Go cycling around Rhodes, or how about a bit of river rafting? Here's 6 easily accessible adventures in undiscovered Greece
Popular with holidaymakers, paved and cultivated Rhodes is eminently suitable for mountain-bike tours visiting old aqueducts, deserted coves and hilltop monasteries. There are a half-dozen or so recognized routes on broad paths, dirt tracks and quiet country blacktop, for example near picturesque Lahaniá village in the far south or through the lush citrus groves around Malóna on the east coast.
Besides day-trips (hotel pickup 8am, return by 4.30pm), one-week activity holidays (including light walking and sea-kayaking) can be arranged, based near a remote southeast coast beach. Our recommended operator uses exclusively Hardrock brand 26- and 29-inch aluminium-frame mountain bikes. Contact Rhodes Roads, +30 6980 060619, rhodesroads.com
In Ípiros (Epirus), the dramatic Vikákis Ravine, which runs between the Zagóri-district villages of Tsepélovo and Kípi, is a prime venue.
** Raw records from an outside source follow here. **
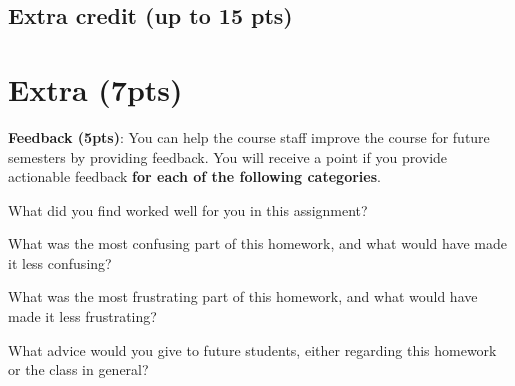 \documentclass[12pt]{article}
\begin{document}


\subsection*{Extra credit (up to 15 pts)}
\begin{solution}[height=20cm]
\end{solution}

\clearpage
\section*{Extra (7pts)}

\textbf{Feedback (5pts)}: You can help the course staff improve the course for future semesters by providing feedback. You will receive a point if you provide actionable feedback \textbf{for each of the following categories}.

What did you find worked well for you in this assignment?
\begin{solution}[height=4cm]
\end{solution}


What was the most confusing part of this homework, and what would have made it less confusing?
\begin{solution}[height=4cm]
\end{solution}

What was the most frustrating part of this homework, and what would have made it less frustrating?
\begin{solution}[height=4cm]
\end{solution}

\newpage

What advice would you give to future students, either regarding this homework or the class in general?
\begin{solution}[height=4cm]
\end{solution}
\end{document}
Casual hikers who set out along the ravine bed, spanned by old stone bridges below Tsepélovo, quickly discover that there is almost always very deep water between the high rock walls of this gorge, necessitating thick wet suits and extensive swimming – allow four to six hours to get through to Kípi.
Overlooked in the stampede to adjacent, hallowed Mt Ólympos, Greece's highest summit (2917m/9570ft) and legendarily home of the ancient gods, lower (1978m/6490ft) adjacent Mt Kíssavos harbours on its eastern flank, near Karýtsa village, the magnificent Kalypsó canyon system. 'Kalypsó I' is more challenging, with a 200m elevation drop involving six abseils and plenty of dunkings in the chilly stream here.
Like Vikákis, this is an all-day outing. 'Kalypsó II' is more family-friendly, essentially a giant natural water-park, starting with a 70-metre-high cascade into a swimmable pool, and then a descent from that pool over three smaller (25–35m) waterfalls.
River rafting in Greece (Visit Greece)
The central Peloponnese has long been a mecca for rafters, whose main destination is the historic Loúsios River canyon. Organized trips thread the Loúsios and then veer into the larger Alfeiós, with a take-out point about two hours along at the picturesque stone bridge of Koúkos.
The icy Voïodomátis River in Ípiros, which flows out of the fabled Víkos Gorge, is an even more popular target, especially for beginners. Rafters and kayakers put in near the modern road bridge between Arísti and Pápingo, where the river attains sufficient depth downstream from its suddenly erupting source at the base of the Astráka cliffs, and take out 90 minutes later at the graceful arched stone bridge of Klidoniávista, beside which is the base-station for the recommended local operator, No Limits (+30 26550 23777, nolimits.com.gr).
In western Thessaly, beyond Tríkala, the Tría Potámia (Three Rivers) region is just that – here the Aspropótamos and Komnaïtikos streams unite to form the Ahelóös River, western Greece's largest. A recommended local outfitter is Olympos Trek (+30 6932 545001, olympostrek.gr), whch also organise canyoning on Kíssavos, and more placid day-long paddles to or through the delta of the River Pineiós, which drains the Thessalian plain, passing however the challenging Vernézi rapids en route. As one approaches the sea prolific bird life appears, including herons, storks and various ducks.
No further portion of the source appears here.